- _Data to use_
^^^^

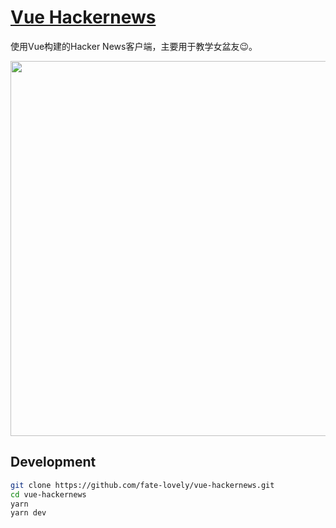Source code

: # [Vue Hackernews](http://cjting.me/vue-hackernews)

使用Vue构建的Hacker News客户端，主要用于教学女盆友😉。

<div align="center">
  <img width="600px" src="http://ww1.sinaimg.cn/large/9b85365dgy1fr64swd3wgj20tg0pljve">
</div>

## Development

``` bash
git clone https://github.com/fate-lovely/vue-hackernews.git
cd vue-hackernews
yarn
yarn dev
```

^^^^

- _Your instructions_
Filter the records for the string "hackernews" and copy every line that holds it.

- _Exercise response_
: # [Vue Hackernews](http://cjting.me/vue-hackernews)
git clone https://github.com/fate-lovely/vue-hackernews.git
cd vue-hackernews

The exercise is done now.